======== STUDY MATERIAL ========

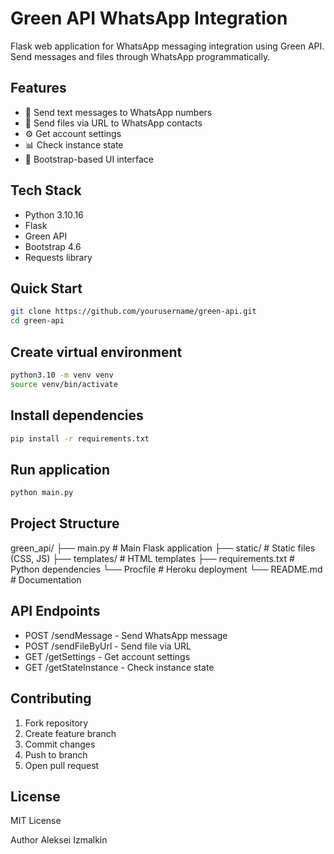 # Green API WhatsApp Integration

Flask web application for WhatsApp messaging integration using Green API. Send messages and files through WhatsApp programmatically.

## Features
- 📱 Send text messages to WhatsApp numbers
- 📁 Send files via URL to WhatsApp contacts
- ⚙️ Get account settings
- 📊 Check instance state
- 🎨 Bootstrap-based UI interface

## Tech Stack
- Python 3.10.16
- Flask
- Green API
- Bootstrap 4.6
- Requests library

## Quick Start
```bash
git clone https://github.com/yourusername/green-api.git
cd green-api
```

## Create virtual environment
```bash
python3.10 -m venv venv
source venv/bin/activate
```

## Install dependencies
```bash
pip install -r requirements.txt
```

## Run application
```bash
python main.py
```

## Project Structure
green_api/
├── main.py           # Main Flask application
├── static/           # Static files (CSS, JS)
├── templates/        # HTML templates
├── requirements.txt  # Python dependencies
└── Procfile          # Heroku deployment
└── README.md         # Documentation

## API Endpoints
- POST /sendMessage - Send WhatsApp message
- POST /sendFileByUrl - Send file via URL
- GET /getSettings - Get account settings
- GET /getStateInstance - Check instance state

## Contributing
1. Fork repository
2. Create feature branch
3. Commit changes
4. Push to branch
5. Open pull request

## License
MIT License

Author
Aleksei Izmalkin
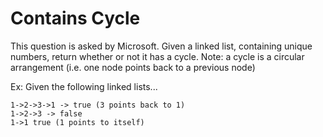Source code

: # Contains Cycle

This question is asked by Microsoft. Given a linked list, containing unique numbers, return whether or not it has a cycle.
Note: a cycle is a circular arrangement (i.e. one node points back to a previous node)

Ex: Given the following linked lists...

```
1->2->3->1 -> true (3 points back to 1)
1->2->3 -> false
1->1 true (1 points to itself)
```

========

TASK PROMPT: Your answer must be an exact copy of the records above, with no pictures included.

THE COMPLETED TASK:
 # Green API WhatsApp Integration

Flask web application for WhatsApp messaging integration using Green API. Send messages and files through WhatsApp programmatically.

## Features
- 📱 Send text messages to WhatsApp numbers
- 📁 Send files via URL to WhatsApp contacts
- ⚙️ Get account settings
- 📊 Check instance state
- 🎨 Bootstrap-based UI interface

## Tech Stack
- Python 3.10.16
- Flask
- Green API
- Bootstrap 4.6
- Requests library

## Quick Start
```bash
git clone https://github.com/yourusername/green-api.git
cd green-api
```

## Create virtual environment
```bash
python3.10 -m venv venv
source venv/bin/activate
```

## Install dependencies
```bash
pip install -r requirements.txt
```

## Run application
```bash
python main.py
```

## Project Structure
green_api/
├── main.py           # Main Flask application
├── static/           # Static files (CSS, JS)
├── templates/        # HTML templates
├── requirements.txt  # Python dependencies
└── Procfile          # Heroku deployment
└── README.md         # Documentation

## API Endpoints
- POST /sendMessage - Send WhatsApp message
- POST /sendFileByUrl - Send file via URL
- GET /getSettings - Get account settings
- GET /getStateInstance - Check instance state

## Contributing
1. Fork repository
2. Create feature branch
3. Commit changes
4. Push to branch
5. Open pull request

## License
MIT License

Author
Aleksei Izmalkin
Source code

: # Contains Cycle

This question is asked by Microsoft. Given a linked list, containing unique numbers, return whether or not it has a cycle.
Note: a cycle is a circular arrangement (i.e. one node points back to a previous node)

Ex: Given the following linked lists...

```
1->2->3->1 -> true (3 points back to 1)
1->2->3 -> false
1->1 true (1 points to itself)
```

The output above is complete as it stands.